- Born: January 21, 1997 (age 28) Zürich, Switzerland
- Height: 5 ft 11 in (180 cm)
- Weight: 181 lb (82 kg; 12 st 13 lb)
- Position: Defence
- Shoots: Right
- NL team Former teams: Genève-Servette HC ZSC Lions
- Playing career: 2014–present

= Roger Karrer =

Swiss ice hockey player

Roger Karrer (born January 21, 1997) is a Swiss professional ice hockey defenceman who currently serves as captain of Genève-Servette HC of the National League (NL). He previously played for the GCK Lions and the ZSC Lions.

==Playing career==
Karrer made his professional debut with the GCK Lions of the Swiss League (SL) in the 2014–15 season, appearing in 43 SL games this season. He also made his National League (NL) debut that same year with the ZSC Lions, playing 5 games and scoring no point. Karrer also played the 2015 playoffs with Zürich's junior team in the Elite Junior A, scoring 3 points in 12 games and helped the team win the championship.
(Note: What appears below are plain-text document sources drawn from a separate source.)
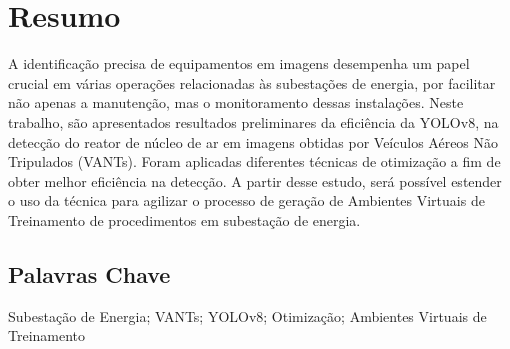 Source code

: \newpage
\thispagestyle{empty}
\chapter*{Resumo}
\vspace{-35pt}
A identificação precisa de equipamentos em imagens desempenha um papel crucial em várias operações relacionadas às subestações de energia, por facilitar não apenas a manutenção, mas o monitoramento dessas instalações. Neste trabalho, são apresentados resultados preliminares da eficiência da YOLOv8, na detecção do reator de núcleo de ar em imagens obtidas por Veículos Aéreos Não Tripulados (VANTs). Foram aplicadas diferentes técnicas de otimização a fim de obter melhor eficiência na detecção. A partir desse estudo, será possível estender o uso da técnica para agilizar o processo de geração de Ambientes Virtuais de Treinamento de procedimentos em subestação de energia.
\section*{Palavras Chave}
Subestação de Energia; VANTs; YOLOv8; Otimização; Ambientes Virtuais de Treinamento
\newpage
Karrer eventually played 121 NL games (13 points) with Zürich and 91 SL games (23 points) with their affiliate before signing a three-year contract with an option for a fourth season with Genève-Servette HC on November 21, 2018. The contract runs from the 2019/20 season through the 2021/22 season. On May 13, 2021, Karrer renegotiated his contract to sign a new 4-year deal with Servette through the 2024–25 season.

On July 24, 2024, Karrer agreed to an early 3-year contract extension with Servette, keeping him at the club through the 2027/28 season.

On September 3, 2024, it was announced that Karrer would take over the team's captaincy during the 2024/25 season as Noah Rod is set to miss the entirety of the season.

==International play==
Karrer made his debut with Switzerland men's team in 2018.